Some previous shortages have led to crops rotting in the fields, said Ken Barbic, senior director of federal government affairs for the Western Growers Association, which represents fruit and vegetable farmers in California and Arizona.

Crops in Georgia and Alabama went unpicked a few years ago after the states enacted strict anti-illegal-immigration laws, and pears rotted in California in the mid-2000s amid a labor shortage, news reports at the time said.

“In agriculture, if you don’t get the labor you need at harvest, it means all the investment you made is lost,” Barbic said.

The number of farmworkers in California already has been steadily declining for years, in part because of stricter border enforcement, he said.
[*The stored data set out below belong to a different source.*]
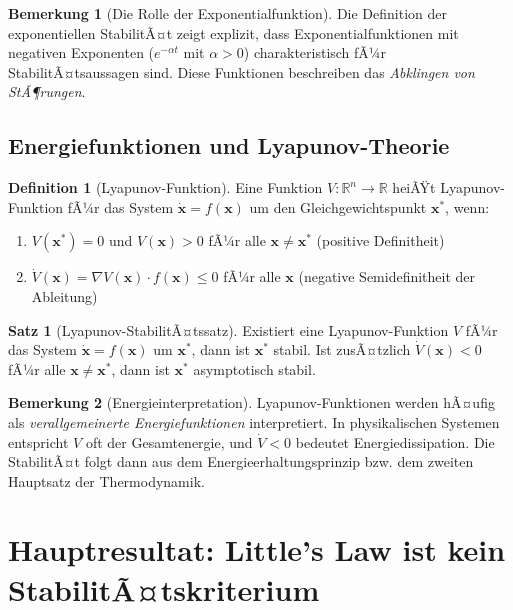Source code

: ﻿\documentclass[a4paper,12pt]{report}
\theoremstyle{definition}
\newtheorem{definition}{Definition}[section]
\newtheorem{bemerkung}{Bemerkung}[section]
\newtheorem{satz}{Satz}[section]
\begin{document}
\begin{bemerkung}[Die Rolle der Exponentialfunktion]
	Die Definition der exponentiellen StabilitÃ¤t zeigt explizit, dass Exponentialfunktionen mit negativen Exponenten ($e^{-\alpha t}$ mit $\alpha > 0$) charakteristisch fÃ¼r StabilitÃ¤tsaussagen sind. Diese Funktionen beschreiben das \textit{Abklingen von StÃ¶rungen}.
\end{bemerkung}

\subsection{Energiefunktionen und Lyapunov-Theorie}

\begin{definition}[Lyapunov-Funktion]
	Eine Funktion $V: \mathbb{R}^n \to \mathbb{R}$ heiÃŸt Lyapunov-Funktion fÃ¼r das System $\dot{\mathbf{x}} = f(\mathbf{x})$ um den Gleichgewichtspunkt $\mathbf{x}^*$, wenn:
	\begin{enumerate}
		\item[-] $V(\mathbf{x}^*) = 0$ und $V(\mathbf{x}) > 0$ fÃ¼r alle $\mathbf{x} \neq \mathbf{x}^*$ (positive Definitheit)
		\item[-] $\dot{V}(\mathbf{x}) = \nabla V(\mathbf{x}) \cdot f(\mathbf{x}) \leq 0$ fÃ¼r alle $\mathbf{x}$ (negative Semidefinitheit der Ableitung)
	\end{enumerate}
\end{definition}

\begin{satz}[Lyapunov-StabilitÃ¤tssatz]
	Existiert eine Lyapunov-Funktion $V$ fÃ¼r das System $\dot{\mathbf{x}} = f(\mathbf{x})$ um $\mathbf{x}^*$, dann ist $\mathbf{x}^*$ stabil. Ist zusÃ¤tzlich $\dot{V}(\mathbf{x}) < 0$ fÃ¼r alle $\mathbf{x} \neq \mathbf{x}^*$, dann ist $\mathbf{x}^*$ asymptotisch stabil.
\end{satz}

\begin{bemerkung}[Energieinterpretation]
	Lyapunov-Funktionen werden hÃ¤ufig als \textit{verallgemeinerte Energiefunktionen} interpretiert. In physikalischen Systemen entspricht $V$ oft der Gesamtenergie, und $\dot{V} < 0$ bedeutet Energiedissipation. Die StabilitÃ¤t folgt dann aus dem Energieerhaltungsprinzip bzw. dem zweiten Hauptsatz der Thermodynamik.
\end{bemerkung}

\section{Hauptresultat: Little's Law ist kein StabilitÃ¤tskriterium}
\end{document}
Guzzardi is skeptical of growers’ claims of labor shortages. But, he said, if growers want to attract more U.S.-born workers, they should pay them more.

Barbic said U.S. growers have a limit to what they can pay because of competition from countries where farmworkers earn much less than in the United States.
And Pastor said more money won’t lure many more U.S. citizens to the fields.

“Agriculture is a very difficult job to do,” he said. “You work long hours. You’re out in the elements. My experience from my farming days is a lot of people don’t want to do that job. They say, ‘I can make that money working at a computer in an office.’ “

Obama’s executive action will grant work permits for only three years at a time, and a future president could nix the program.

Pastor and Barbic said growers need more long-term certainty. They said an overhaul of the immigration system that allows growers to legally hire the workers they require is necessary.

“We need something that guarantees we’ll have our crops picked,” Pastor said. “When you have a crop ready to be harvested, it can’t wait for people in Washington messing around with immigration reform.”

NEW OPPORTUNITIES

As growers worry about potential labor shortages, immigrant-rights activists are celebrating the increased opportunities the executive action offers undocumented immigrants.

The work permits will open up skilled jobs to many immigrants who previously had been shut out of them, said Luz Gallegos, community programs director of TODEC Legal Center in Perris.
She expects many immigrants to come to organizations such as hers for computer training and other vocational assistance.

Other immigrants already have the skills needed for better jobs, she said.
After the 2012 executive action, many beneficiaries moved from low-wage jobs to better-paying, higher-skilled positions, Gallegos said.

She expects the same to occur with the new executive action, as undocumented immigrants who were engineers, attorneys or other professionals in their home countries – or received college degrees in the United States – and were forced to work in low-wage jobs will be able to look for jobs in their fields.

“Right now they’re working for whoever will hire them and doesn’t ask for documents,” she said. “They have to settle for less.”

The executive action also will make immigrants more comfortable with reporting wage theft, below-minimum-wage pay and violations of overtime regulations, Gallegos said. Even though state and federal labor laws on such matters apply to undocumented workers, many of them are afraid to contact government agencies for fear it would lead to deportation, she said.

“With the new work permit, they’ll feel more comfortable coming forward,” Gallegos said.